To debug your code/data, redirect SMILE's error output to console. If you're using most recent SMILE 2.2.0, use the following;
Code: Select all
emModel.Logger().RedirectToFile(stdout);
Code: Select all
DSL_errorH().RedirectToFile(stdout);
Code: Select all
43: EM: please run with relevance enabled
Code: Select all
em.SetRelevance(true);
Code: Select all
26: EM: can't set evidence in record 1 for node Y
-
- Posts: 11
- Joined: Mon Dec 11, 2023 8:20 pm
Re: error with log likelihood during EM
Thank you so much for this information. In the em file I generated CPTs randomly but looks like because some of the values were so close to one or zero they got rounded up/down. Would you recommend using "em.SetRandomizeParameters(True); " instead of passing in the initialization through a file ? Can you give me some more information on this function call, and how the randomizations are set
Thank you
Thank you
-
- Site Admin
- Posts: 1443
- Joined: Mon Nov 26, 2007 5:51 pm
Re: error with log likelihood during EM
If you don't have any initial probability distribution for your model, just use EM's internal randomization (call em.SetRandomizeParameters(true), and optionally fix the random seed for the initial parameters with em.SetSeed before SetRandomizeParameters).In the em file I generated CPTs randomly
Do not call SetEquivalentSampleSize if your initial parameters are random - this method is used when your parameter were already learned or specified by the expert, and you just want to refine them with the new dataset.
-
- Posts: 11
- Joined: Mon Dec 11, 2023 8:20 pm
Re: error with log likelihood during EM
Okay, thank you for the elaboration I know how to proceed now.
-
- Posts: 11
- Joined: Mon Dec 11, 2023 8:20 pm
Re: error with log likelihood during EM
I implemented the above, and im getting a bunch of these messages,
-26: EM: can't set evidence in record 3 for node NODE040
-26: EM: can't set evidence in record 8 for node NODE040
-26: EM: can't set evidence in record 17 for node NODE040
-26: EM: can't set evidence in record 29 for node NODE022
-26: ERROR: conficting evidence between nodes [NODE008] and [NODE038]

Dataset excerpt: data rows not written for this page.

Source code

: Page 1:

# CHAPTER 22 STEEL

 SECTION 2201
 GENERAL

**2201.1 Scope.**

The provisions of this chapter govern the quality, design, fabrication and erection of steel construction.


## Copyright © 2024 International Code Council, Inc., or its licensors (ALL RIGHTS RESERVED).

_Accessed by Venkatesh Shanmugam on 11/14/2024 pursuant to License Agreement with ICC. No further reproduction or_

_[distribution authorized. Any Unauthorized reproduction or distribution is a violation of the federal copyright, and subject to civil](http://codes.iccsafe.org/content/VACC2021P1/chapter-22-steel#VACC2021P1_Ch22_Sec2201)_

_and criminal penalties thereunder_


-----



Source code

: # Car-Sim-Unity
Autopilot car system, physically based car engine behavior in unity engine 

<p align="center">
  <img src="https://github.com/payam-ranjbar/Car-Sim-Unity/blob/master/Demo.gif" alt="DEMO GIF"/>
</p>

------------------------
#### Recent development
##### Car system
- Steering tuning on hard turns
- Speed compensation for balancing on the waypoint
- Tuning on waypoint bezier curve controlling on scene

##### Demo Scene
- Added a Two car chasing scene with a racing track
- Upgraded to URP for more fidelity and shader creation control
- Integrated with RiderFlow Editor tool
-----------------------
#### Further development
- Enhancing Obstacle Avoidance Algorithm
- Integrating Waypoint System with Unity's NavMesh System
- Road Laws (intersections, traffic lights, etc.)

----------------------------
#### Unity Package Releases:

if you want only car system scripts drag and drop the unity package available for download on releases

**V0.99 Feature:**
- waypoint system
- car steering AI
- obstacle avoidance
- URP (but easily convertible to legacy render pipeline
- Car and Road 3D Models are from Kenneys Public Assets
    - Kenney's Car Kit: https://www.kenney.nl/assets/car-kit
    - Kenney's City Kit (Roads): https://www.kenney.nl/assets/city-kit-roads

-26: EM: can't set evidence in record 31 for node NODE039
-26: EM: can't set evidence in record 34 for node NODE022
-26: EM: can't set evidence in record 34 for node NODE040
-26: EM: can't set evidence in record 36 for node NODE022
-26: EM: can't set evidence in record 37 for node NODE041
-26: EM: can't set evidence in record 38 for node NODE022
is this an issue or normal ?
-26: EM: can't set evidence in record 3 for node NODE040
-26: EM: can't set evidence in record 8 for node NODE040
-26: EM: can't set evidence in record 17 for node NODE040
-26: EM: can't set evidence in record 29 for node NODE022
-26: ERROR: conficting evidence between nodes [NODE008] and [NODE038]
-26: EM: can't set evidence in record 31 for node NODE039
-26: EM: can't set evidence in record 34 for node NODE022
-26: EM: can't set evidence in record 34 for node NODE040
-26: EM: can't set evidence in record 36 for node NODE022
-26: EM: can't set evidence in record 37 for node NODE041
-26: EM: can't set evidence in record 38 for node NODE022
is this an issue or normal ?
-
- Site Admin
- Posts: 1443
- Joined: Mon Nov 26, 2007 5:51 pm
Re: error with log likelihood during EM
The messages you're getting show that your data is inconsistent with the parameters in the network. You have a bunch of deterministic nodes, and you're trying to input an impossible combination of evidence from the data file.